16 March 2025

SOAP a re-post from the "old blog"



These are some of my favourite English and French soaps.

My OH recently explained why he prefers a bar of soap to liquid soap.  Having been together for over thirty years I previously never knew the reason.  I assumed it was because he thought it was more manly!  He said he couldn’t get on with liquid soap because as soon as you run the tap the soap gets washed off.  

"Does it?" I thought.  

In our French house we have four sinks, or handwashing stations.  One each in the kitchen, utility room, ensuite shower room and the family bathroom.  Each sink has a bottle of liquid soap next to it and three of them also have a bar of soap. Two of them have two bars of soap, his and hers.

So why this obsession with soap and what about the thorny topic of soap dishes? 

I feel compelled to expand and explain.

Personally I'm a fan of liquid soap.  No more slimy bars of soap sitting in nasty puddles of gloop on the side of the sink, the stuff of nightmares from my childhood.  The worst you might have to deal with is a grubby thumb print on the plunger!

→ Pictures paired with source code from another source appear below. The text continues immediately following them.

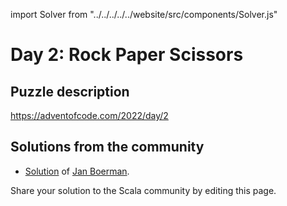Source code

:import Solver from "../../../../../website/src/components/Solver.js"

# Day 2: Rock Paper Scissors

## Puzzle description

https://adventofcode.com/2022/day/2

## Solutions from the community

- [Solution](https://github.com/Jannyboy11/AdventOfCode2022/blob/master/src/main/scala/day02/Day02.scala) of [Jan Boerman](https://twitter.com/JanBoerman95).

Share your solution to the Scala community by editing this page.
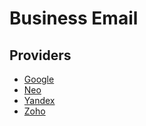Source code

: # Business Email

## Providers

- [Google](https://workspace.google.com/products/gmail/)
- [Neo](https://neo.space)
- [Yandex](https://mail360.yandex.com/business/)
- [Zoho](https://zoho.com/mail)

<!--
https://ionos.com/office-solutions/create-an-email-address
https://dreamhost.com/products/email/
-->
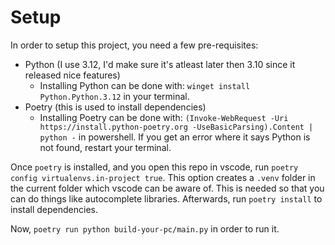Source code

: # Setup
In order to setup this project, you need a few pre-requisites:
- Python (I use 3.12, I'd make sure it's atleast later then 3.10 since it released nice features)
  - Installing Python can be done with: `winget install Python.Python.3.12` in your terminal.
- Poetry (this is used to install dependencies)
    - Installing Poetry can be done with: `(Invoke-WebRequest -Uri https://install.python-poetry.org -UseBasicParsing).Content | python -` in powershell.
      If you get an error where it says Python is not found, restart your terminal.

Once `poetry` is installed, and you open this repo in vscode, run `poetry config virtualenvs.in-project true`. This option creates a `.venv` folder in the
current folder which vscode can be aware of. This is needed so that you can do things like autocomplete libraries. Afterwards, run `poetry install` to install
dependencies.

Now, `poetry run python build-your-pc/main.py` in order to run it.
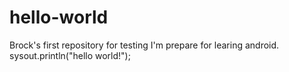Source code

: # hello-world
Brock's first repository for testing
I'm prepare for learing android.
sysout.println("hello world!");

Don’t even mention the wall mounted soap on a stick I first encountered in French restaurant toilets.  Thankfully I haven’t seen one for a long while although it seems you can still buy them.  I used to shudder at the sight of one that was three quarters used, full of deep ugly cracks, and where you really had to wash the soap first before you could wash your hands. Ugh.


These are some of my favourite English and French liquid soaps.  

Now for the enormous variety of soap dishes available.  It has taken me years to find one that actually works; that keeps your soap dry and out of a puddle of slimy gloop. Consequently I have quite a collection of them.

This is the least effective kind.  The little bobbles in the bottom barely lift the soap above the water that runs off it and it soon goes soggy.  Yuk.  They do however make good trinket trays for your earrings!

I found the one on the right in a local French DIY shop several years ago.  It’s brilliant at keeping the soap dry but you obviously have to wipe up the drips on the surface underneath it and give it a wash occasionally.  It's made from plastic coated metal with rubber tips on the feet that stop it from skidding around.   It’s by the sink in the utility room where Nick prefers his own knobbly soap bar.  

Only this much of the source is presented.